You see on it there was a magnetic picture frame and in it was a fairy card. A fairy card that I was certain was mine. This certainty was based on the fact that the picture frame it was enclosed in was also mine. Certain I was. So certain, I called in Miss Six who was patiently waiting outside for me. Poor little mite was confused as to why she could now come inside when not two minutes prior I had made it quite clear she was not to step foot inside as my neighbour did not need to be looking at dirty little footprints the moment she walk in the door.
Anyway, there we were, standing at my neighbour's fridge with me asking her if she had for some reason given our neighbour (who I should possible think of a name for maybe Ms H?) Scrunching her little face up I could see that Miss Six clearly thought I was slightly crazy. She had no recollection of said picture frame, not even a hint of recognition.
Perhaps a normal person would have just let it be. As we all know I am far from what normal should be. Especially when this was the card in question.
|Ok not the actual card of Ms H's fridge, |
but this is the same card, just from my deck
Yep you read right.

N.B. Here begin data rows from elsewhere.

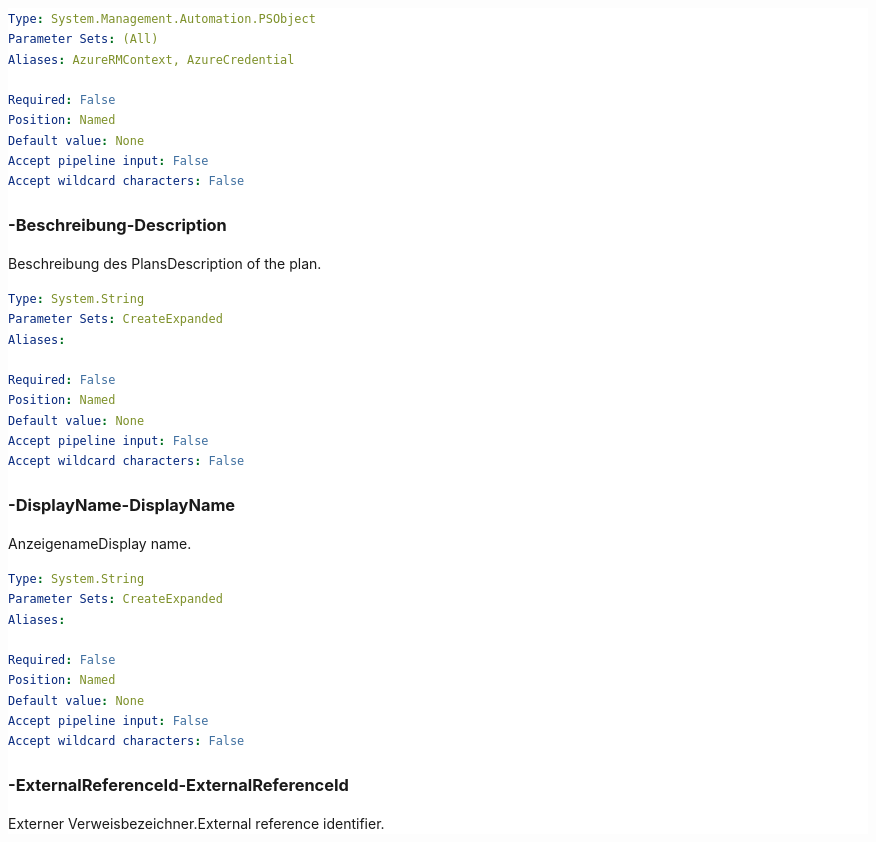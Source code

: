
```yaml
Type: System.Management.Automation.PSObject
Parameter Sets: (All)
Aliases: AzureRMContext, AzureCredential

Required: False
Position: Named
Default value: None
Accept pipeline input: False
Accept wildcard characters: False

```

### <span data-ttu-id="e7f20-115">-Beschreibung</span><span class="sxs-lookup"><span data-stu-id="e7f20-115">-Description</span></span>
<span data-ttu-id="e7f20-116">Beschreibung des Plans</span><span class="sxs-lookup"><span data-stu-id="e7f20-116">Description of the plan.</span></span>

```yaml
Type: System.String
Parameter Sets: CreateExpanded
Aliases:

Required: False
Position: Named
Default value: None
Accept pipeline input: False
Accept wildcard characters: False

```

### <span data-ttu-id="e7f20-117">-DisplayName</span><span class="sxs-lookup"><span data-stu-id="e7f20-117">-DisplayName</span></span>
<span data-ttu-id="e7f20-118">Anzeigename</span><span class="sxs-lookup"><span data-stu-id="e7f20-118">Display name.</span></span>

```yaml
Type: System.String
Parameter Sets: CreateExpanded
Aliases:

Required: False
Position: Named
Default value: None
Accept pipeline input: False
Accept wildcard characters: False

```

### <span data-ttu-id="e7f20-119">-ExternalReferenceId</span><span class="sxs-lookup"><span data-stu-id="e7f20-119">-ExternalReferenceId</span></span>
<span data-ttu-id="e7f20-120">Externer Verweisbezeichner.</span><span class="sxs-lookup"><span data-stu-id="e7f20-120">External reference identifier.</span></span>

Trust Your Intuition. What hope did I have of just actually letting this go and forgetting how certain I was that for some crazy reason Ms H had my fairy card on her fridge?
Showing that I do actually have a concept of self control and personal space, I somehow refrained from pulling Ms H's home apart to see if she had her own deck of fairy cards from which this could come from, I returned to my humble abode to count my own deck and confirm my suspicions. I had thought of just calling Ms H and demanding an explanation as to why she was keeping my card on her fridge but then thought better of it.
Well you can imagine my surprise when low and behold I still had 44 cards in my fairy deck. Perhaps Ms H had not absconded my card after all? While I had no explanation on where the card on the fridge came from, at least I could now rest assured that it was not mine.
Since I had the cards in my hot little hands I decided that perhaps what my intuition was trying to tell me was that I needed to connect with the fairies?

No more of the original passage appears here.